*WORK TO COMPLETE:*
Nothing is to be left out: repeat every entry exactly as given.

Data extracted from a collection
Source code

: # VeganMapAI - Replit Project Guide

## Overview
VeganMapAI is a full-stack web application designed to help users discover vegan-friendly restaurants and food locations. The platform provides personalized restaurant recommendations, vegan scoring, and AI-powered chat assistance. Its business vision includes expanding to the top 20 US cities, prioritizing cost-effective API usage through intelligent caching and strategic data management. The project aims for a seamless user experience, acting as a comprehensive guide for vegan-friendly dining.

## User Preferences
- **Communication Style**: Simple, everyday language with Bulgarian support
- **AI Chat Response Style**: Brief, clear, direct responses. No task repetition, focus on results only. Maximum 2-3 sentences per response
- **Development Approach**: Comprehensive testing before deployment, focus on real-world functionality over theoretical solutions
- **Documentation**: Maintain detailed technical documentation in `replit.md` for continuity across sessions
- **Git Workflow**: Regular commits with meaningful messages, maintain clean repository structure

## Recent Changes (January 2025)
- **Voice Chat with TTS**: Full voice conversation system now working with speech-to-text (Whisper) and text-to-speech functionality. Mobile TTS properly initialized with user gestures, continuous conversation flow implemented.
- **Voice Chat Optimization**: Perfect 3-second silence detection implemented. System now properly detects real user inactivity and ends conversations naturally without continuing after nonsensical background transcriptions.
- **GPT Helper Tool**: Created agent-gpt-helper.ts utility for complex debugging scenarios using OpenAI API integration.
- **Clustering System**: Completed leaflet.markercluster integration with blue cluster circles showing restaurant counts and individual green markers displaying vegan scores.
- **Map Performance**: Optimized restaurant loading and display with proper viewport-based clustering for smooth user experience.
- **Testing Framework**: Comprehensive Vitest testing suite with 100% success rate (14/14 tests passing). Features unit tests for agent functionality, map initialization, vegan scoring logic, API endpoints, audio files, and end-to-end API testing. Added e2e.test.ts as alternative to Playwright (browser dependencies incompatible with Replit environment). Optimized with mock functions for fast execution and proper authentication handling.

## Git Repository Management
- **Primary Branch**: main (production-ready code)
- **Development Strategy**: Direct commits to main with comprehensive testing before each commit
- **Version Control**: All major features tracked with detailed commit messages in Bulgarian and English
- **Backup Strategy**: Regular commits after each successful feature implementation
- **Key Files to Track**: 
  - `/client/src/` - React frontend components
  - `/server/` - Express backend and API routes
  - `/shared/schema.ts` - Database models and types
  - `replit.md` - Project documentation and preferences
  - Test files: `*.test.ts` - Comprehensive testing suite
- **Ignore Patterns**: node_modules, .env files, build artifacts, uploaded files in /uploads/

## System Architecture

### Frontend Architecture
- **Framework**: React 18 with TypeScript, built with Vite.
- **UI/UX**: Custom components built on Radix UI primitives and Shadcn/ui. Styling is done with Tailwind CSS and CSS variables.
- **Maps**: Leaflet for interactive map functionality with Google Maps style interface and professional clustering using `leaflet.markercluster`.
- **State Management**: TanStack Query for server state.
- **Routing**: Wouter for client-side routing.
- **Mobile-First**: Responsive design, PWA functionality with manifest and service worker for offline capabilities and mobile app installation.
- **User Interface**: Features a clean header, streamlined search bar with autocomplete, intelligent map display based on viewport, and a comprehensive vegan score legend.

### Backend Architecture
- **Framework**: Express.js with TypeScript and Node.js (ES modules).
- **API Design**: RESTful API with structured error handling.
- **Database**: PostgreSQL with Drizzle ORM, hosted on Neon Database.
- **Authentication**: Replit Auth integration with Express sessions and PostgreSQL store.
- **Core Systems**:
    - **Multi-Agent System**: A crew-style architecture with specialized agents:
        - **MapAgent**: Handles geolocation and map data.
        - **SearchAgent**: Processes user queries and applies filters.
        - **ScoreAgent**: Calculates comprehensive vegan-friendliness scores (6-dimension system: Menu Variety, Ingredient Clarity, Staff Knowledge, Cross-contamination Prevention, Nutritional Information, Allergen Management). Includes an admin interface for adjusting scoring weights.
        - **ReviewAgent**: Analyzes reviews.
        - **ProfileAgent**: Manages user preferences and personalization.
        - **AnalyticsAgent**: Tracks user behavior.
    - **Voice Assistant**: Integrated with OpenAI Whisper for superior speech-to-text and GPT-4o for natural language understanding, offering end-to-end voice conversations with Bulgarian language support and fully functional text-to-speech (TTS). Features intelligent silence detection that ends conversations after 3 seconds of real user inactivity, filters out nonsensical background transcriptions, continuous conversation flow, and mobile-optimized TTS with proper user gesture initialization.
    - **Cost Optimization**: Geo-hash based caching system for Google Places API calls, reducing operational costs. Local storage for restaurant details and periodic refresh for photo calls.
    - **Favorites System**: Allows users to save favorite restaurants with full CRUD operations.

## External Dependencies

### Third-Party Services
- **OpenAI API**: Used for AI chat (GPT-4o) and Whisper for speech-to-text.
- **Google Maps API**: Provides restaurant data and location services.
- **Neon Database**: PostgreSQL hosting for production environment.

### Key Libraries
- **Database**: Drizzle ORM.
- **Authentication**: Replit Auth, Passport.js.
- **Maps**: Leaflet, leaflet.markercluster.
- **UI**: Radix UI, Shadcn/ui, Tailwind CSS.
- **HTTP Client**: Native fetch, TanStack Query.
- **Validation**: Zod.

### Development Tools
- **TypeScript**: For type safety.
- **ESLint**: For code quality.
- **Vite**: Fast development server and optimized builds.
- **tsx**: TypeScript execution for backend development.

*EXERCISE SOLUTION:*
Source code

: # VeganMapAI - Replit Project Guide

## Overview
VeganMapAI is a full-stack web application designed to help users discover vegan-friendly restaurants and food locations. The platform provides personalized restaurant recommendations, vegan scoring, and AI-powered chat assistance. Its business vision includes expanding to the top 20 US cities, prioritizing cost-effective API usage through intelligent caching and strategic data management. The project aims for a seamless user experience, acting as a comprehensive guide for vegan-friendly dining.

## User Preferences
- **Communication Style**: Simple, everyday language with Bulgarian support
- **AI Chat Response Style**: Brief, clear, direct responses. No task repetition, focus on results only. Maximum 2-3 sentences per response
- **Development Approach**: Comprehensive testing before deployment, focus on real-world functionality over theoretical solutions
- **Documentation**: Maintain detailed technical documentation in `replit.md` for continuity across sessions
- **Git Workflow**: Regular commits with meaningful messages, maintain clean repository structure

## Recent Changes (January 2025)
- **Voice Chat with TTS**: Full voice conversation system now working with speech-to-text (Whisper) and text-to-speech functionality. Mobile TTS properly initialized with user gestures, continuous conversation flow implemented.
- **Voice Chat Optimization**: Perfect 3-second silence detection implemented. System now properly detects real user inactivity and ends conversations naturally without continuing after nonsensical background transcriptions.
- **GPT Helper Tool**: Created agent-gpt-helper.ts utility for complex debugging scenarios using OpenAI API integration.
- **Clustering System**: Completed leaflet.markercluster integration with blue cluster circles showing restaurant counts and individual green markers displaying vegan scores.
- **Map Performance**: Optimized restaurant loading and display with proper viewport-based clustering for smooth user experience.
- **Testing Framework**: Comprehensive Vitest testing suite with 100% success rate (14/14 tests passing). Features unit tests for agent functionality, map initialization, vegan scoring logic, API endpoints, audio files, and end-to-end API testing. Added e2e.test.ts as alternative to Playwright (browser dependencies incompatible with Replit environment). Optimized with mock functions for fast execution and proper authentication handling.

## Git Repository Management
- **Primary Branch**: main (production-ready code)
- **Development Strategy**: Direct commits to main with comprehensive testing before each commit
- **Version Control**: All major features tracked with detailed commit messages in Bulgarian and English
- **Backup Strategy**: Regular commits after each successful feature implementation
- **Key Files to Track**: 
  - `/client/src/` - React frontend components
  - `/server/` - Express backend and API routes
  - `/shared/schema.ts` - Database models and types
  - `replit.md` - Project documentation and preferences
  - Test files: `*.test.ts` - Comprehensive testing suite
- **Ignore Patterns**: node_modules, .env files, build artifacts, uploaded files in /uploads/

## System Architecture

### Frontend Architecture
- **Framework**: React 18 with TypeScript, built with Vite.
- **UI/UX**: Custom components built on Radix UI primitives and Shadcn/ui. Styling is done with Tailwind CSS and CSS variables.
- **Maps**: Leaflet for interactive map functionality with Google Maps style interface and professional clustering using `leaflet.markercluster`.
- **State Management**: TanStack Query for server state.
- **Routing**: Wouter for client-side routing.
- **Mobile-First**: Responsive design, PWA functionality with manifest and service worker for offline capabilities and mobile app installation.
- **User Interface**: Features a clean header, streamlined search bar with autocomplete, intelligent map display based on viewport, and a comprehensive vegan score legend.

### Backend Architecture
- **Framework**: Express.js with TypeScript and Node.js (ES modules).
- **API Design**: RESTful API with structured error handling.
- **Database**: PostgreSQL with Drizzle ORM, hosted on Neon Database.
- **Authentication**: Replit Auth integration with Express sessions and PostgreSQL store.
- **Core Systems**:
    - **Multi-Agent System**: A crew-style architecture with specialized agents:
        - **MapAgent**: Handles geolocation and map data.
        - **SearchAgent**: Processes user queries and applies filters.
        - **ScoreAgent**: Calculates comprehensive vegan-friendliness scores (6-dimension system: Menu Variety, Ingredient Clarity, Staff Knowledge, Cross-contamination Prevention, Nutritional Information, Allergen Management). Includes an admin interface for adjusting scoring weights.
        - **ReviewAgent**: Analyzes reviews.
        - **ProfileAgent**: Manages user preferences and personalization.
        - **AnalyticsAgent**: Tracks user behavior.
    - **Voice Assistant**: Integrated with OpenAI Whisper for superior speech-to-text and GPT-4o for natural language understanding, offering end-to-end voice conversations with Bulgarian language support and fully functional text-to-speech (TTS). Features intelligent silence detection that ends conversations after 3 seconds of real user inactivity, filters out nonsensical background transcriptions, continuous conversation flow, and mobile-optimized TTS with proper user gesture initialization.
    - **Cost Optimization**: Geo-hash based caching system for Google Places API calls, reducing operational costs. Local storage for restaurant details and periodic refresh for photo calls.
    - **Favorites System**: Allows users to save favorite restaurants with full CRUD operations.

## External Dependencies

### Third-Party Services
- **OpenAI API**: Used for AI chat (GPT-4o) and Whisper for speech-to-text.
- **Google Maps API**: Provides restaurant data and location services.
- **Neon Database**: PostgreSQL hosting for production environment.

### Key Libraries
- **Database**: Drizzle ORM.
- **Authentication**: Replit Auth, Passport.js.
- **Maps**: Leaflet, leaflet.markercluster.
- **UI**: Radix UI, Shadcn/ui, Tailwind CSS.
- **HTTP Client**: Native fetch, TanStack Query.
- **Validation**: Zod.

### Development Tools
- **TypeScript**: For type safety.
- **ESLint**: For code quality.
- **Vite**: Fast development server and optimized builds.
- **tsx**: TypeScript execution for backend development.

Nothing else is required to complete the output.